Central Heat – 350 BC
The Greeks did not have central heat in the same way that we have it today, but they were undoubtedly pioneers in the field of keeping homes warm. The system that was utilized by the ancient Greeks was first found in the Temple of Ephesus in 350 BC. The Ancient Greeks termed this as hypocaust which means “under burnt.”
While the Temple of Ephesus was the earliest building known to have this method of central heating, Vitruvius attributed the invention of central heating to Sergiu Orata in 80 BC. The practice remained in use up through Ancient Rome. In Ancient Rome, it was found in hot baths and public buildings, and in the homes of the very wealthy because of the high cost.

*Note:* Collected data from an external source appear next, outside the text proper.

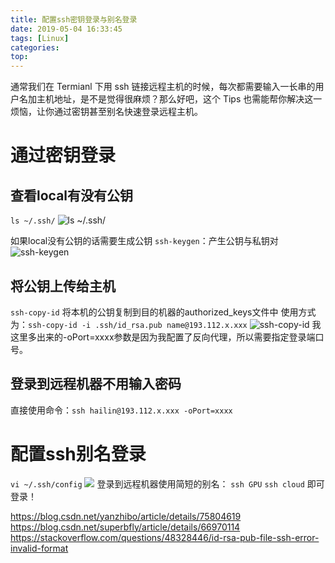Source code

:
 ```yaml
---
title: 配置ssh密钥登录与别名登录
date: 2019-05-04 16:33:45
tags: [Linux]
categories:
top:
---
```

通常我们在 Termianl 下用 ssh 链接远程主机的时候，每次都需要输入一长串的用户名加主机地址，是不是觉得很麻烦？那么好吧，这个 Tips 也需能帮你解决这一烦恼，让你通过密钥甚至别名快速登录远程主机。
<!-- more -->
# 通过密钥登录
## 查看local有没有公钥
`ls ~/.ssh/`
![ls ~/.ssh/](https://gitee.com/fuhailin/Object-Storage-Service/raw/master/20180816111251441)

如果local没有公钥的话需要生成公钥
`ssh-keygen`：产生公钥与私钥对
![ssh-keygen](https://gitee.com/fuhailin/Object-Storage-Service/raw/master/2019-05-04-16-51-01.png)
## 将公钥上传给主机
`ssh-copy-id` 将本机的公钥复制到目的机器的authorized_keys文件中
使用方式为：`ssh-copy-id -i .ssh/id_rsa.pub name@193.112.x.xxx`
![ssh-copy-id](https://gitee.com/fuhailin/Object-Storage-Service/raw/master/2019-05-04-16-31-52.png)
我这里多出来的-oPort=xxxx参数是因为我配置了反向代理，所以需要指定登录端口号。

## 登录到远程机器不用输入密码
直接使用命令：`ssh hailin@193.112.x.xxx -oPort=xxxx`

# 配置ssh别名登录
`vi ~/.ssh/config`
![](https://gitee.com/fuhailin/Object-Storage-Service/raw/master/20180809175741834)
登录到远程机器使用简短的别名：
`ssh GPU`
`ssh cloud`
即可登录！


https://blog.csdn.net/yanzhibo/article/details/75804619
https://blog.csdn.net/superbfly/article/details/66970114
https://stackoverflow.com/questions/48328446/id-rsa-pub-file-ssh-error-invalid-format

The hypocaust was created by making a structure under the floor of the building. The floor of the building would be raised up on pillars called pilae stacks. These pillars would have a layer of tiles above them which would be covered by a layer of concrete and then the floor tiles used for the building. A furnace would be lit and it would feed hot air and smoke into the space between the ground and floor of the building. The hot air and smoke would then rise through the clay or tile flues that made up the walls of the building before traveling out through outlets in the roof. In this way, the system could also be used to heat multiple floors of a building.
The system was very labor intensive and expensive to maintain. There would be need to have a slave or a laborer to constantly maintain the fire to just the right level for the comfort of the people within the building. There were also designs of bronze ventilators which could be used to regulate the temperature.